City, Solid Waste Authority support volunteer efforts

Photo provided by the Warehouse Church Josh Turner and his daughter, Emery, help clean a sidewalk along Garfield Avenue during the Warehouse Church’s inaugural Spruce Up the City event on April 13.

PARKERSBURG — Various groups are working to clean up the city, one street or block at a time.

In March, employees from the Parkersburg Development Department picked up trash and got Friendship Park ready for spring planting with the assistance of students from Parkersburg South High School as part of the United Way Day of Service. The Avery Historical District Community Association did its first cleanup of the year last month and has another one planned for Saturday from Quincy Park to Eighth Street.

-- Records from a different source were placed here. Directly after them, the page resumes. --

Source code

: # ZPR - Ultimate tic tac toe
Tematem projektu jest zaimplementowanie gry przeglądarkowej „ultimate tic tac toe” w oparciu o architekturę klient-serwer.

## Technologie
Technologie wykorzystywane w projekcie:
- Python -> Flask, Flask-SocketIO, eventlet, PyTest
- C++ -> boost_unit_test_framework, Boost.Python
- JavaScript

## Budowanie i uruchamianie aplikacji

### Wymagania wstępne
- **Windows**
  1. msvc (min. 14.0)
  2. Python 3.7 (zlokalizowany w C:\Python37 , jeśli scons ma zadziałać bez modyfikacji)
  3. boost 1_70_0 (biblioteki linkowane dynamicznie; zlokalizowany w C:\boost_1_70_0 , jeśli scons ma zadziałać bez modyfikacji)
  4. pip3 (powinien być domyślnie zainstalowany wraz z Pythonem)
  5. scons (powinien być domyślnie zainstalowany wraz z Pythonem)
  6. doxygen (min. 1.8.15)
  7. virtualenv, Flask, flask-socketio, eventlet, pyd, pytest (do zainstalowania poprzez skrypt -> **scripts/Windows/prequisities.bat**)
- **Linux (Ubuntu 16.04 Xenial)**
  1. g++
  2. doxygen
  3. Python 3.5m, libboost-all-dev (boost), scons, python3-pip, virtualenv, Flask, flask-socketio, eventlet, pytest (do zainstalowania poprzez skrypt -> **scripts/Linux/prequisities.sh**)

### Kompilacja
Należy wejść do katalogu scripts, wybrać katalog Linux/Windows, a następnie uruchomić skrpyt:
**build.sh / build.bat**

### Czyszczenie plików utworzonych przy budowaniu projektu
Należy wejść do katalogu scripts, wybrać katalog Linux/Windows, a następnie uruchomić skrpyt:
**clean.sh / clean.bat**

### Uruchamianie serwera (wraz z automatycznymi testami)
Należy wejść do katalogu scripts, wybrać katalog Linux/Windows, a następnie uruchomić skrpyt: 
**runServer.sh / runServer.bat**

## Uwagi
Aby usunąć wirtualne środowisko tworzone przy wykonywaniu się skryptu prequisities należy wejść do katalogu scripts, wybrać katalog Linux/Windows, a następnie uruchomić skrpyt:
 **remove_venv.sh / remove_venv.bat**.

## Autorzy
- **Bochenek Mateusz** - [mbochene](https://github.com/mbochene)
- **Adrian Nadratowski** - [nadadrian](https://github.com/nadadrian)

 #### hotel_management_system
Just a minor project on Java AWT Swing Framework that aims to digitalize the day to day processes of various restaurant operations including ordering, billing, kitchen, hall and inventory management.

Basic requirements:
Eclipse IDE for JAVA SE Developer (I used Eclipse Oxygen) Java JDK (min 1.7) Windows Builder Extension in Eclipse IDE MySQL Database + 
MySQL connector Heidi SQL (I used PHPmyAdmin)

“We thank them and appreciate it,” Parkersburg Mayor Tom Joyce said of the various cleanup efforts. “I think it’s great for folks to take pride in their community.”

The street sweeps in the Avery Street Historical District started last year, said Fuchsia Saarinen, president of the nonprofit community association, as one of several efforts to encourage improvement in the neighborhood.

“Trash is a big problem in the district,” she said. “We knew from day one that we needed to pick up trash and it was going to be an ongoing thing.”

The dates and locations of the sweeps are determined at the association’s monthly meetings, based on the input of residents and when people are available to help out.

“It makes a huge difference,” Saarinen said. “It just looks cleaner.”

A significant cleanup also helps it stay that way, because people are less likely to litter in a clean area than one that already has garbage strewn about, she said.

“Following those sweeps, it takes longer for it to get bad again,” Saarinen said.

The Warehouse Church held its first community cleanup on April 13, picking up litter and edging sidewalks along Murdoch and Garfield avenues.

“Pastor Justin (Enoch) talks often about the church rising up and taking its place. It’s our city and our problem,” outreach director Jennifer Wright said.

Between 55 and 60 people turned out for the event, which the church plans to make a monthly activity, she said.

On the same day, the Memorial Church of the Good Shepherd held its Neighborhood Spring Cleanup, something it’s been doing for several years. A number of groups assisted with the effort, which focused on Seventh Street. Two or three trailer loads of tires alone were removed, Joyce said.

Both the city and the Wood County Solid Waste Authority are willing to provide assistance to groups wanting to do cleanups.

Solid Waste Authority Director John Reed said his agency provides yellow safety vests, gloves, trash bags and pick sticks, as well as orange survey flags people can use to mark the location where needles are found so law enforcement officers can dispose of them later.

Joyce said the city can provide sanitation trucks, street sweepers and a Dumpster in areas where cleanups are planned. It just takes communication.

“Let us know where you’re going to be and what you’re going to be doing,” Joyce said. “We want to make any and all resources available to the groups and the person coordinating the effort.”

People can do that by contacting the Sanitation Department at 304-424-8570 or the mayor’s office at 304-424-8416.

Reed said it seems like there has been “a slight uptick” in cleanup activities.

“The more we get the news out … then other groups read it and say, ‘Hey, there’s an idea,'” he said.

That’s part of the goal of an upcoming cleanup slated for 9 a.m. to noon Saturday, May 4, by Boy Scout Troop 4 as part of the annual World Scouts Trash the Trash Day. Assistant Scoutmaster Al Hupp said the boys will focus on 20th Street between St. Marys and Park avenues.

“I’m hoping our troop can kick this off and other troops can pick it up,” he said. “There’s a lot of units in our area. We can make a huge impact.”

Downtown PKB has a Cleanup/Greenup event scheduled two weeks later.